Era muy temprano y ni el frío intenso que se prolongó por varias horas aminoró la inteción de los tamberos que además de la quema constante de dos cubiertas sumaron una rastra y un rastrillo en el portón de ingreso a la planta.
Fue notorio que no hubo camiones cisterna aguardando sobre la Ruta 70, por lo tanto la materia prima fue derivada, se supone, a los equipos de frío de los tambos cercanos de la empresa.
A esta altura en Suardi, las pérdidas ya se comenzaban a percibir con 24 horas completas de bloqueo de ingreso y egreso de productos.

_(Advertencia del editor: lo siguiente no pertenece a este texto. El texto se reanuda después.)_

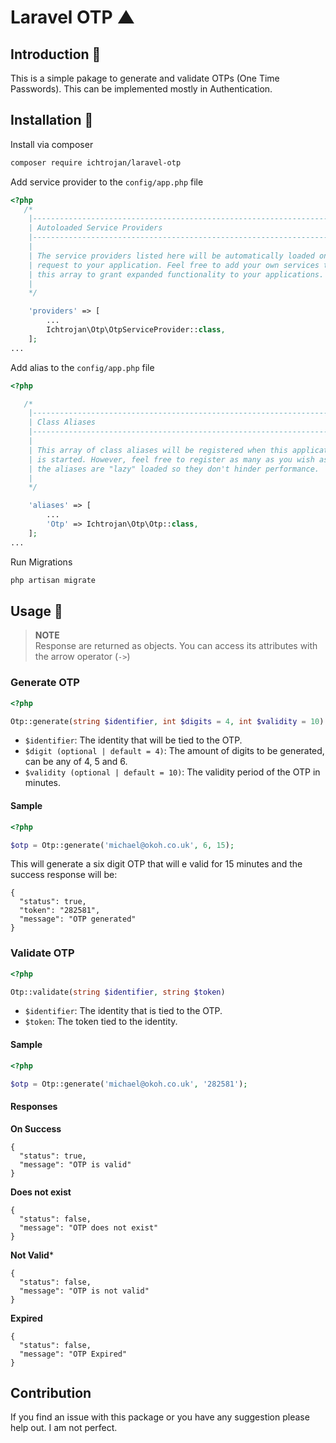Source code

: # Laravel OTP ▲

## Introduction 🖖

This is a simple pakage to generate and validate OTPs (One Time Passwords). This can be implemented mostly in Authentication.

## Installation 💽

Install via composer

```bash
composer require ichtrojan/laravel-otp
```

Add service provider to the `config/app.php` file

```php
<?php
   /*
    |--------------------------------------------------------------------------
    | Autoloaded Service Providers
    |--------------------------------------------------------------------------
    |
    | The service providers listed here will be automatically loaded on the
    | request to your application. Feel free to add your own services to
    | this array to grant expanded functionality to your applications.
    |
    */

    'providers' => [
        ...
        Ichtrojan\Otp\OtpServiceProvider::class,
    ];
...
```

Add alias to the `config/app.php` file

```php
<?php

   /*
    |--------------------------------------------------------------------------
    | Class Aliases
    |--------------------------------------------------------------------------
    |
    | This array of class aliases will be registered when this application
    | is started. However, feel free to register as many as you wish as
    | the aliases are "lazy" loaded so they don't hinder performance.
    |
    */

    'aliases' => [
        ...
        'Otp' => Ichtrojan\Otp\Otp::class,
    ];
...
```

Run Migrations

```bash
php artisan migrate
```

## Usage 🧨

>**NOTE**</br>
>Response are returned as objects. You can access its attributes with the arrow operator (`->`)

### Generate OTP

```php
<?php

Otp::generate(string $identifier, int $digits = 4, int $validity = 10)
```

* `$identifier`: The identity that will be tied to the OTP.
* `$digit (optional | default = 4)`: The amount of digits to be generated, can be any of 4, 5 and 6.
* `$validity (optional | default = 10)`: The validity period of the OTP in minutes.

#### Sample

```php
<?php

$otp = Otp::generate('michael@okoh.co.uk', 6, 15);
```

This will generate a six digit OTP that will e valid for 15 minutes and the success response will be:

```object
{
  "status": true,
  "token": "282581",
  "message": "OTP generated"
}
```

### Validate OTP

```php
<?php

Otp::validate(string $identifier, string $token)
```

* `$identifier`: The identity that is tied to the OTP.
* `$token`: The token tied to the identity.

#### Sample

```php
<?php

$otp = Otp::generate('michael@okoh.co.uk', '282581');
```

#### Responses

**On Success**

```object
{
  "status": true,
  "message": "OTP is valid"
}
```

**Does not exist**

```object
{
  "status": false,
  "message": "OTP does not exist"
}
```

**Not Valid***

```object
{
  "status": false,
  "message": "OTP is not valid"
}
```

**Expired**

```object
{
  "status": false,
  "message": "OTP Expired"
}
```

## Contribution

If you find an issue with this package or you have any suggestion please help out. I am not perfect.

La convivencia en los grupos fue buena durante toda la jornada, más allá de las diferencias que desde 2008 enfrentaban casi ideológicamente a los “tamberos K”, denominados así por su condescendencia con el Gobierno; y los que permanecieron dentro de la MNPL. Sin embargo, Meprolsafe convocó a una conferencia de prensa en su local de la calle Pellegrini, que se negó a trasladarse frente a la planta.

CAMBIO
La intención de ser visitados por las otras entidades, repitió el modelo de lo sucedido en Suardi el jueves, cuando en un bar convocaban a los productores que iniciaron los bloqueos. Pero ayer no pudieron cumplir con el objetivo y con una amplia demora, Oscar Poi, presidente de Meprolsafe, Darío Dell´Erba, vicepresidente y Marcelo Aimaro, primer vocal, aportaron su visión del tema. El titular reconoció que en la reunión informativa del viernes pasado, por parte de la entidad, para actualizar la realidad del sector “entre los productores no se vio un ánimo de llegar a esta situación”, además del acuerdo entre entidades productoras que el martes tuvo lugar en Rosario, donde se habló del sostenimiento de los precios, el resguardo de la coyuntura y el posible avance sobre una Ley de Lechería, mientras el Estado instrumentaría todas las alternativas para sostener o aumentar el valor de la materia prima, además de mencionarse posibles créditos o compensaciones, poco reales en la situación económica del agotado Estado. Sin embargo, “esto explotó cuando el día lunes y martes, las industrias empezaron a informar sobre las bajas”. La reacción ante la baja de precios fue mucho más de lo esperado por este segmento de representación productiva que se vio sobrepasado por las acciones que tuvieron “un efecto multiplicador”.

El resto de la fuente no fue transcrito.